New Delhi, Aug 2: The Reserve Bank of India announced new monetary rates on Wednesday and said the implementation of house rent allowance or HRA, under the 7th Pay Commission (7th CPC) could lead to inflation. The second bi-monthly statement projected quarterly average headline inflation in the range of 2.0-3.5 per cent in the first half of the year and 3.5-4.5 per cent in the second half. The impact of implementation of HRA, as per the 7th Pay Commission‘s recommendations, would be one of the factors to determine the inflation, said the RBI.

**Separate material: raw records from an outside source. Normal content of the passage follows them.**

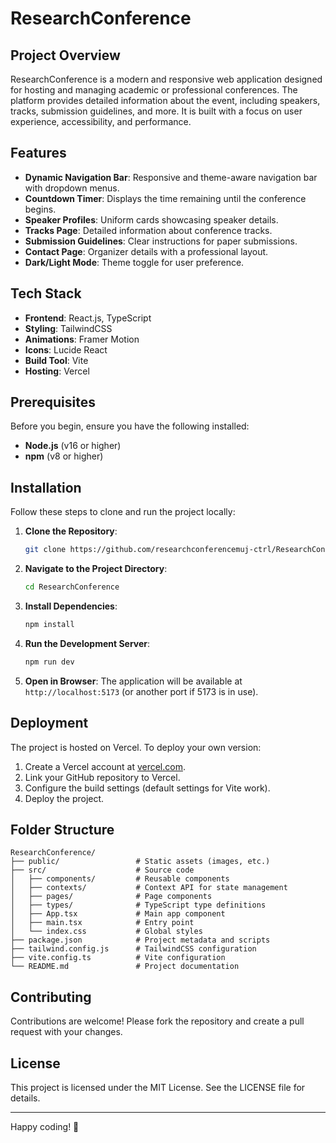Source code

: # ResearchConference

## Project Overview
ResearchConference is a modern and responsive web application designed for hosting and managing academic or professional conferences. The platform provides detailed information about the event, including speakers, tracks, submission guidelines, and more. It is built with a focus on user experience, accessibility, and performance.

## Features
- **Dynamic Navigation Bar**: Responsive and theme-aware navigation bar with dropdown menus.
- **Countdown Timer**: Displays the time remaining until the conference begins.
- **Speaker Profiles**: Uniform cards showcasing speaker details.
- **Tracks Page**: Detailed information about conference tracks.
- **Submission Guidelines**: Clear instructions for paper submissions.
- **Contact Page**: Organizer details with a professional layout.
- **Dark/Light Mode**: Theme toggle for user preference.

## Tech Stack
- **Frontend**: React.js, TypeScript
- **Styling**: TailwindCSS
- **Animations**: Framer Motion
- **Icons**: Lucide React
- **Build Tool**: Vite
- **Hosting**: Vercel

## Prerequisites
Before you begin, ensure you have the following installed:
- **Node.js** (v16 or higher)
- **npm** (v8 or higher)

## Installation
Follow these steps to clone and run the project locally:

1. **Clone the Repository**:
   ```bash
   git clone https://github.com/researchconferencemuj-ctrl/ResearchConference.git
   ```

2. **Navigate to the Project Directory**:
   ```bash
   cd ResearchConference
   ```

3. **Install Dependencies**:
   ```bash
   npm install
   ```

4. **Run the Development Server**:
   ```bash
   npm run dev
   ```

5. **Open in Browser**:
   The application will be available at `http://localhost:5173` (or another port if 5173 is in use).

## Deployment
The project is hosted on Vercel. To deploy your own version:
1. Create a Vercel account at [vercel.com](https://vercel.com/).
2. Link your GitHub repository to Vercel.
3. Configure the build settings (default settings for Vite work).
4. Deploy the project.

## Folder Structure
```
ResearchConference/
├── public/                 # Static assets (images, etc.)
├── src/                    # Source code
│   ├── components/         # Reusable components
│   ├── contexts/           # Context API for state management
│   ├── pages/              # Page components
│   ├── types/              # TypeScript type definitions
│   ├── App.tsx             # Main app component
│   ├── main.tsx            # Entry point
│   └── index.css           # Global styles
├── package.json            # Project metadata and scripts
├── tailwind.config.js      # TailwindCSS configuration
├── vite.config.ts          # Vite configuration
└── README.md               # Project documentation
```

## Contributing
Contributions are welcome! Please fork the repository and create a pull request with your changes.

## License
This project is licensed under the MIT License. See the LICENSE file for details.

---

Happy coding! 🎉
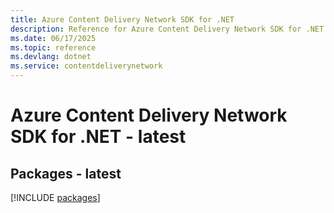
 ```yaml
---
title: Azure Content Delivery Network SDK for .NET
description: Reference for Azure Content Delivery Network SDK for .NET
ms.date: 06/17/2025
ms.topic: reference
ms.devlang: dotnet
ms.service: contentdeliverynetwork
---
```

# Azure Content Delivery Network SDK for .NET - latest
## Packages - latest
[!INCLUDE [packages](content-delivery-network-index.md)]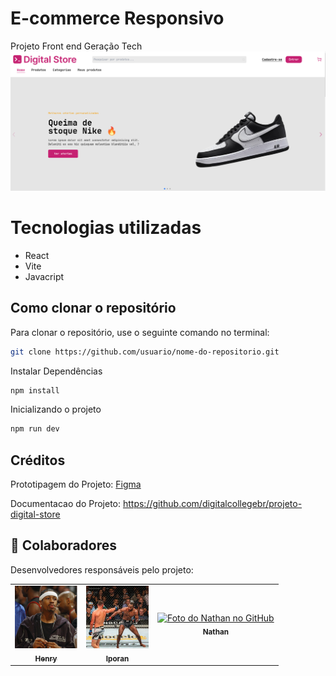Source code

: # E-commerce Responsivo 
Projeto Front end Geração Tech
![Futuramente, a imagem do projeto estará aqui](./public/readme.png)

# Tecnologias utilizadas
- React
- Vite
- Javacript

## Como clonar o repositório

Para clonar o repositório, use o seguinte comando no terminal:

```bash
git clone https://github.com/usuario/nome-do-repositorio.git
```

Instalar Dependências
```bash
npm install
```

Inicializando o projeto
```bash
npm run dev
```

## Créditos
Prototipagem do Projeto: [Figma](https://www.figma.com/design/cfb4F7ZXMFQmvmTn3PKI4z/DRIP-STORE---DIGITAL-COLLEGE?node-id=22-30)

Documentacao do Projeto: https://github.com/digitalcollegebr/projeto-digital-store
## 🤝 Colaboradores

Desenvolvedores responsáveis pelo projeto:

<table>
  <tr>
    <td align="center">
      <a href="https://github.com/henrymzs" title="link github">
        <img src="./public/gitHenry.png" width="100px;" alt="Foto do Henry no GitHub"/><br>
        <sub>
          <b>Henry</b>
        </sub>
      </a>
    </td>
    <td align="center">
      <a href="https://github.com/IporanRM" title="link github">
        <img src="./public/gitIporan.jpeg" width="100px;" alt="Foto do Iporan no GitHub"/><br>
        <sub>
          <b>Iporan</b>
        </sub>
      </a>
    </td>
    <td align="center">
      <a href="https://github.com/Nathan-Mn" title="link github">
        <img src="https://miro.medium.com/max/360/0*1SkS3mSorArvY9kS.jpg" width="100px;" alt="Foto do Nathan no GitHub"/><br>
        <sub>
          <b>Nathan</b>
        </sub>
      </a>
    </td>
  </tr>
</table>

On July 7, the government notified the recommendations of the 7th Pay Commission on allowances with 34 modifications, with a total financial implication of Rs 30,748.23 crore per annum. Under the 7th Pay Commission, HRA rates, which was paid at 30 per cent for X (population of 50 lakh and above), 20 per cent for Y (5 to 50 lakh) and 10 per cent for Z (below 5 lakh) category cities, have been reduced to 24 per cent for X, 16 per cent for Y and 8 per cent for Z category cities. Keeping in view the inflation trends, the government decided that these rates will be revised upwards when the DA crosses 25 per cent and 50 per cent respectively.
“Looking ahead, as base effects fade, the evolving momentum of inflation would be determined by (a) the impact on the CPI of the implementation of house rent allowances (HRA) under the 7th central pay commission (CPC); (b) the impact of the price revisions withheld ahead of the GST; and (c) the disentangling of the structural and transitory factors shaping food inflation,” said RBI statement. “The inflation trajectory has been updated taking into account all these factors and incorporates the first round impact of the implementation of the HRA award by the Centre,” it further said.
This is not the first time RBI raised concern regarding 7th Pay Commission impact on inflation. On April 6, RBI Governor Urjit Patel had warned saying that in case the increase in HRA as recommended by the 7th CPC is awarded, it will push up the baseline trajectory by an estimated 100-150 basis points over a period of 12-18 months.
With implementation of the 7th Pay Commission recommendations on allowances including HRA, central government employees are expected to take more salary home. HRA constitutes a substantial part of the salary. It would eventually increase the purchasing power of a large section of the society. More purchasing power means more inflation.